Yes, however to get these, you are now in C99 land, which excludes you from some compilers (the obvious one is the MS compiler). What we do is define our own compiler abstraction which can use stdint.h on C99 compilers, and typedef standard types into C99 versions for other compilers.

So, once you have a working stdint-like thing you then usually want the "least" (or maybe "fast") variants of them instead:

uint_least8_t, int_least16_t etc.

These have the advantage of being actually guaranteed to exist (the exact size variants are only required to exist if the compiler exposes those types, and they are 8, 16, 32 or 64-bits (from memory)).
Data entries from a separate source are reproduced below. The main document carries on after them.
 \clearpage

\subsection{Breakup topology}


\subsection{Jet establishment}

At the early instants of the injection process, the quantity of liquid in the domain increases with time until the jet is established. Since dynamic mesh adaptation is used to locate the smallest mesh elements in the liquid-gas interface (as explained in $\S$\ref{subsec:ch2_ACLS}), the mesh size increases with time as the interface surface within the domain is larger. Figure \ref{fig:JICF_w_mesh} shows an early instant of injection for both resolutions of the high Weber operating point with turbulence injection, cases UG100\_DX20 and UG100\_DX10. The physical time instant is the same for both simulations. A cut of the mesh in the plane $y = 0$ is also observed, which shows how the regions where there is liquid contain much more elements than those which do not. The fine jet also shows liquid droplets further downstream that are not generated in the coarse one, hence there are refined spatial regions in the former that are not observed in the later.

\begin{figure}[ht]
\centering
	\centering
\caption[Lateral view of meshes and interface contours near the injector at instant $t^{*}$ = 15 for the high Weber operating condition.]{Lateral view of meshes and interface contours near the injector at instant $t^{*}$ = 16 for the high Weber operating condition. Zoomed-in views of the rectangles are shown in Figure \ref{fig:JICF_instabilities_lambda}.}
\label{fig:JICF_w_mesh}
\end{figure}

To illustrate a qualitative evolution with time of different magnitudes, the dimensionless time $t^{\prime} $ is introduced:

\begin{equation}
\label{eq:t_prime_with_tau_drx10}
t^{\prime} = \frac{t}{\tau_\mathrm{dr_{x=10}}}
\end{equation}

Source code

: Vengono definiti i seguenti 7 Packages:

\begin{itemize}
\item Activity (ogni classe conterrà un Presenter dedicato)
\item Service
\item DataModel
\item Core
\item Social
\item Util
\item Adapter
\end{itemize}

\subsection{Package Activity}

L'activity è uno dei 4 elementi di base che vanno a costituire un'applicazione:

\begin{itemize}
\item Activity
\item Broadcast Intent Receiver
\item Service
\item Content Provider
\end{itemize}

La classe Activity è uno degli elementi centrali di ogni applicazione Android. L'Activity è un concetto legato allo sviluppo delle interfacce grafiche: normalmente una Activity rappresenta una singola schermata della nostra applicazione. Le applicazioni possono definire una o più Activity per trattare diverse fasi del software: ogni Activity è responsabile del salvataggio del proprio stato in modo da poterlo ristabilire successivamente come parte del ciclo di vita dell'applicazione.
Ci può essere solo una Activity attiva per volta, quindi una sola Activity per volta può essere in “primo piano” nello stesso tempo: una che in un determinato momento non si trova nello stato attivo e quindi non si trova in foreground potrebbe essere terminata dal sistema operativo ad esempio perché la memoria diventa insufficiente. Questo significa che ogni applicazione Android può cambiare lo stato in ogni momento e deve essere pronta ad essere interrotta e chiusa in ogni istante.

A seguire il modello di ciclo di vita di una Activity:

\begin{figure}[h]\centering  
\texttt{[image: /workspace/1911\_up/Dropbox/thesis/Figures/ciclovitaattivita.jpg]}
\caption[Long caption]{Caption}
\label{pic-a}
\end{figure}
This means that if you are running on a 24-bit chip (e.g. char==short==int==24-bit, long==48-bit) your code will still work good (where not working good could mean that it doesn't compile because it is missing types, or it could mean that it compiles, but is really slow as it is emulating un-naturally sized types)

On the other hand, the type int_least8_t must exist. (as must 16, 32 and 64). However, to do the 64-bit type, you have to be careful, as C90 doesn't require a 64-bit type, so a fallback abstraction usually needs compiler specific tricks ("long long" is a safe bet).

Of course, if you actually wanted a type that is exactly 16-bits wide, then use these types, as that is what they are for... but usually you don't care if it is bigger.

And this is why the normal char/short/int/long types are good: They don't over-specify.


what sort of programs are you working on that must run on platforms that lack a C++ compiler and need to be portable? (I am legitimately curious)


Tiny embedded things from people you've never heard of.

Often, I won't even get to see the compiler for the platform, I'll just write the code, send it to a completely external person, and say "this should compile and run on your platform, I can help if it doesn't".

The core of what I do is audio DSP, so it has to be memory/cycle efficient too, otherwise no one wants to use it.

But as soon as you start developing for these platforms, you then need to build testing tools which also work there, and all the other fun stuff that goes along with it, so it ends up being a lot more than just the core DSP stuff (which is where most of the platform specific stuff comes for me actually, as the core DSP stuff is just memory in memory out type stuff with no side effects).



Probably embedded - many more constraints than desktop environments. ANd their C++ support is usually problematic.


Yes. But I suppose the thing about embedded stuff is that if you write good "embedded" code (whatever that means), then it works well everywhere. If you write good "desktop" code, then it probably won't work well on an embedded system. So, when I'm doing my own hobby projects which are never going to go onto hardware, I still write it as if it might end up on a whacky chip one day, because when you do it this way, C seems to smile on you, and have exactly all the tools needed to express what you mean without saying more than you mean.


-Avoid #ifdefs.

Agreed. If you need, put the ifdef code in a utility/library. e.g., instead of ifdef'ing your code for pthreads and windows threads, build a simple thread library to abstract the two to a common api.


> Classic problems include overflowing a signed integer, right shifts on negative numbers, modulo on a negative number, type punning for endian checks, etc.

It's not just right shifts of negative numbers. It's also all shifts by the size of the input or larger.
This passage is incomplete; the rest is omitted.